Este pequeno município na zona Centro é vizinho de Pedrógão Grande, pelo que recordar os incêndios de 2017 que causaram inúmeros danos, materiais e humanos, nunca é de mais. Pelo caminho podemos fazer uma paragem junto ao memorial às vítimas, obra da autoria do arquitecto Eduardo Souto Moura.
Como qualquer localidade do interior do país, Castanheira de Pera tem sofrido com os problemas relacionados com a sua localização. Hoje, o turismo é uma das actividades económicas mais importantes. No coração da vila, a praia das Rocas, uma praia artificial, com ondas, aberta de Junho a meados de Setembro, é uma das mais famosas atracções. Uma vez que a vila se encontra inserida na bacia hidrográfica do rio Zêzere, possui outros locais onde nos podemos banhar, como a praia fluvial do Poço da Corga, a cerca de 4km do seu centro.
Hoje é o turismo, outrora a indústria dos têxteis era a principal actividade económica. Na Casa do Tempo, no centro da vila, ficamos a saber que os famosos barretes que usam os campinos do Ribatejo são oriundos desta região, situando-se no concelho o único atelier do país que os produz. O tradicional barrete de Castanheira de Pera é inclusivamente candidato a património imaterial da Humanidade.
A vila encontra-se na rota das Aldeias do Xisto, com a aldeia de Mosteiro a integrar esta lista, e da Serra da Lousã. O presidente da câmara, engenheiro civil de profissão, homem da terra, é um dos responsáveis pela projecção da região no mapa do turismo nacional, e em breve internacional. Ele faz questão de receber os participantes e marcar presença nas atividades!
Castanheiros é coisa que não falta na paisagem e ao longo das caminhadas encontramos muitos. Carvalhos e pinheiros também não faltam! Quem é da cidade tem muito a aprender...
Na manhã de sábado, saímos da Biblioteca Municipal, de autocarro, em direcção a Coentral Grande, localidade situada em plena serra da Lousã, onde se deu início à caminhada da Rota dos Neveiros e Vale Silveira, cerca de 9 Km. As casas construídas de granito, com cantarias contendo inscrições seculares, são a imagem de marca dessa aldeia, o que a torna numa das povoações mais antigas do concelho. A sua fundação, segundo documentos históricos, remonta a 1135, quando Afonso Henriques a terá doado a uns fidalgos em termo de terras de Pedrógão.

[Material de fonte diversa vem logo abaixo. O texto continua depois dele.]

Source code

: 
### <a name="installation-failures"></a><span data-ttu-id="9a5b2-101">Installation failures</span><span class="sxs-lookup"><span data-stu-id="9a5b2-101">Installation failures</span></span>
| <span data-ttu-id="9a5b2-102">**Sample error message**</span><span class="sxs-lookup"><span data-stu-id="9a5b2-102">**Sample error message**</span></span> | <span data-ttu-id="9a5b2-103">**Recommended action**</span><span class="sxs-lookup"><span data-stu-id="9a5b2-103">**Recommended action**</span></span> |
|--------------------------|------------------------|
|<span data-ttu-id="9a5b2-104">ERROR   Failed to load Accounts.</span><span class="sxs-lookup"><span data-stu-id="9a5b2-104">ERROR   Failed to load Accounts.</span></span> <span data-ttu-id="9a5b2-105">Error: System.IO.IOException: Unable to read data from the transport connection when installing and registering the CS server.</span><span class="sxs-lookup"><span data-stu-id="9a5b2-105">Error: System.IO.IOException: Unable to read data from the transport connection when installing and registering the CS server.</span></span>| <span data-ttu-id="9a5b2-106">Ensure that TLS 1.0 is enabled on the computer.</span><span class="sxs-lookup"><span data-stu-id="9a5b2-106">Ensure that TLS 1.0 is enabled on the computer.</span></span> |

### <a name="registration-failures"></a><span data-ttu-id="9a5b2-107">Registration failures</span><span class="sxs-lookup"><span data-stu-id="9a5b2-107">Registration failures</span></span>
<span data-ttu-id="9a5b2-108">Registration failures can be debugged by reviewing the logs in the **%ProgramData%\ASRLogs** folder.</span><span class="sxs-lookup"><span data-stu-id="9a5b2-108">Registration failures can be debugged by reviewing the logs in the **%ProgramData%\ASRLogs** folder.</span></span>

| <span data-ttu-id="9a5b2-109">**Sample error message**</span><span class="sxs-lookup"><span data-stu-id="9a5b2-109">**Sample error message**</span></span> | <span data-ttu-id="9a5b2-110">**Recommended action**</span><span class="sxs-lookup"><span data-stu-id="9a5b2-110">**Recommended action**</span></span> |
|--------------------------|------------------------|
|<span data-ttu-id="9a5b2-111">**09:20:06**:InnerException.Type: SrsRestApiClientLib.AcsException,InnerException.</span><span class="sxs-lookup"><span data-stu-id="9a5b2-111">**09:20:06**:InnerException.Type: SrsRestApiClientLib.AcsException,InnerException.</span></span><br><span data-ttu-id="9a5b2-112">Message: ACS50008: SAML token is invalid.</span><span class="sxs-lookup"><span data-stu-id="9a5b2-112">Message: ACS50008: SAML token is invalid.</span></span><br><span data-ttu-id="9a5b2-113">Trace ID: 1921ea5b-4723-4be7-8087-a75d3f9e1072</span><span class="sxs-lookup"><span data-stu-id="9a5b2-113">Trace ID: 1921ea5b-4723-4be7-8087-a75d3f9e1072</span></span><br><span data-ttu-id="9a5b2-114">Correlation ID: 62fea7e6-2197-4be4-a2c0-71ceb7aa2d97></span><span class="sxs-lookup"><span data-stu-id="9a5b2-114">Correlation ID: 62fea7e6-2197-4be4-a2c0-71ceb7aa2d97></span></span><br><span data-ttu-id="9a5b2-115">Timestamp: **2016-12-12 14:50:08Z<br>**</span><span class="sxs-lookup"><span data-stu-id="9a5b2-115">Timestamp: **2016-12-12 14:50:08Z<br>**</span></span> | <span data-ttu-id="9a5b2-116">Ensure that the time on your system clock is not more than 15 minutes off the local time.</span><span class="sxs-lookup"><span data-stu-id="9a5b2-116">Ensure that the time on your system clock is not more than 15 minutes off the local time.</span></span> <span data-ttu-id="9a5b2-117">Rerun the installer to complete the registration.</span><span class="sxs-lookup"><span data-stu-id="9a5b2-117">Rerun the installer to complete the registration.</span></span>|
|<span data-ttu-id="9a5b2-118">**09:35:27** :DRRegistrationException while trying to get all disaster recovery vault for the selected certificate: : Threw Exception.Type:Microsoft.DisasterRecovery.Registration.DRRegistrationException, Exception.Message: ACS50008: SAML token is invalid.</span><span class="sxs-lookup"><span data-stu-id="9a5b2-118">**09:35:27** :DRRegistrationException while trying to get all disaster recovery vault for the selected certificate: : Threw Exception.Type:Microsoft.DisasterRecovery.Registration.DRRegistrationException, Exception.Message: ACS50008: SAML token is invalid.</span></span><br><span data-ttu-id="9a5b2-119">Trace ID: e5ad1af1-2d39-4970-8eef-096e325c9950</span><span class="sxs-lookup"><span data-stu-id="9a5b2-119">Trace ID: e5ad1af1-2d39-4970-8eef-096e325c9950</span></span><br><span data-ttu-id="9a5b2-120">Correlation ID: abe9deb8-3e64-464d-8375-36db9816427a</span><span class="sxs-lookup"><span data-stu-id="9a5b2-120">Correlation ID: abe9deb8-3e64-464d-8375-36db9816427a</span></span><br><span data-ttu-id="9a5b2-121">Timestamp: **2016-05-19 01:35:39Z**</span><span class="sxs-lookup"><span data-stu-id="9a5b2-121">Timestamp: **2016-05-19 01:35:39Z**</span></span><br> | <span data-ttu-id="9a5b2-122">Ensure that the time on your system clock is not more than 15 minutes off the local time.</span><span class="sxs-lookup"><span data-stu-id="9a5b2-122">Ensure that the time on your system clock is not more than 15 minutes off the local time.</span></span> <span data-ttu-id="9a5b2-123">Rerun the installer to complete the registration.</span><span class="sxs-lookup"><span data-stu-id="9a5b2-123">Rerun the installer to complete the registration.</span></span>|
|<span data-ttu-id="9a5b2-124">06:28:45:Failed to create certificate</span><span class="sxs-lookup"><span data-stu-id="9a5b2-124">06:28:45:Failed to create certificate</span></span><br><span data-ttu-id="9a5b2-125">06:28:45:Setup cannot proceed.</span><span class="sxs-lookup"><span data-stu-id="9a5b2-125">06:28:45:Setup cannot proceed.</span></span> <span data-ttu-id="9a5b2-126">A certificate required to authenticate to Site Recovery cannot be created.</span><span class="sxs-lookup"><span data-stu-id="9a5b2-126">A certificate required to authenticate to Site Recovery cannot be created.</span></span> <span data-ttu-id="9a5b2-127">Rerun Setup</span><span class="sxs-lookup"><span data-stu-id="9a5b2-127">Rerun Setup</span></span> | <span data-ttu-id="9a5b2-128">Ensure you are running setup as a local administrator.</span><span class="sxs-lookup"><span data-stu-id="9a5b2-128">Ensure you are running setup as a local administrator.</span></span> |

O percurso seguiu por trilhos de montanha com o cenário envolvente da serra, sempre a subir até ao Poço da Neve, junto da Capela de Santo António da Neve, onde nos aguardava um abastecimento reconfortante, e uma cantora que interpretou músicas tradicionais. Um trilho com paisagens deslumbrantes, passando por alminhas, pequenos monumentos na berma de um caminho que representam em geral almas do Purgatório, frequentemente construídos em homenagem ou em memória de entes queridos, ou como cumprimento das promessas.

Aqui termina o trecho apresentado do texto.